Our Burkina Faso meal was Ragout D’Igname (traditional Burkinabé Yam Stew), Burkinabé Tô and Banfora (fried pastry with pineapple). We drank Bissap a la Bonne Dame (hibiscus tea with pineapple). We both liked the stew and plan to make it again. The Burkinabé Tô was quite a production. The recipe said to boil then simmer the sorghum flour, add butter and roll it in to balls. The consistency was like mush, no way it would form a ball. We added corn meal, set it outside in below zero temps hoping it would become more solid and then put it in mini muffin tins and cooked it. Still barely formed balls. But they were tasty. Not making that again. Another dish we want to try prepared by someone who actually knows what they are doing! WIth many of our meals I eat the dessert for breakfast the next day. This time we made the Banfora for breakfast and had the leftovers for dessert with the meal! They were yummy. Kind of like a scone.

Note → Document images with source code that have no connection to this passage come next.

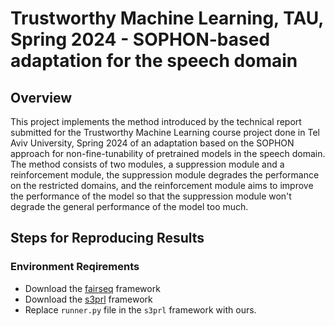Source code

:# Trustworthy Machine Learning, TAU, Spring 2024 - SOPHON-based adaptation for the speech domain
## Overview
This project implements the method introduced by the technical report submitted for the Trustworthy Machine Learning course project done in Tel Aviv University, Spring 2024
of an adaptation based on the SOPHON approach for non-fine-tunability of pretrained models in the speech domain.
The method consists of two modules, a suppression module and a reinforcement module, the suppression module degrades the performance on the restricted domains,
and the reinforcement module aims to improve the performance of the model so that the suppression module won't degrade the general performance of the model too much.

## Steps for Reproducing Results
### Environment Reqirements
* Download the [fairseq]([https://github.com/s3prl/s3prl/tree/main/s3prl/downstream](https://github.com/facebookresearch/fairseq)) framework
* Download the [s3prl]([https://github.com/s3prl/s3prl](https://github.com/s3prl/s3prl/tree/main/s3prl/downstream)) framework
* Replace `runner.py` file in the `s3prl` framework with ours.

Burkina means “land of honorable men” in the Mooré language and Faso means “fatherland” in Doula. It represents unity between the many ethnic groups. The capital of Burkina Faso is Ouagadougou. Written as Wogodogo in the Mòoré dialect (say that five times fast!), it means “You are welcome here at home with us”. Burikna is known for it’s arts and is home of Grande Marche, the largest craft market in Africa.
Different towns have very different types of architecture based on the primary tribe that live in the area. The village of Tiébélé is known for its homes elaborately painted by women in the community. Some date back to the 16th century. The Grand Mosque Bobo Dioulasso, constructed from 1812 to 1832, was made of mud brick and wooden beams. The capital of Ouagadougou has more modern buildings such as the Memorial of the Martyrs.
There are also some beautiful natural areas such as Karfiguela Falls, a series of waterfalls along the Komoe River in Southwestern Burkina Faso and the Fabedougou Domes in Zone du Bois preservation.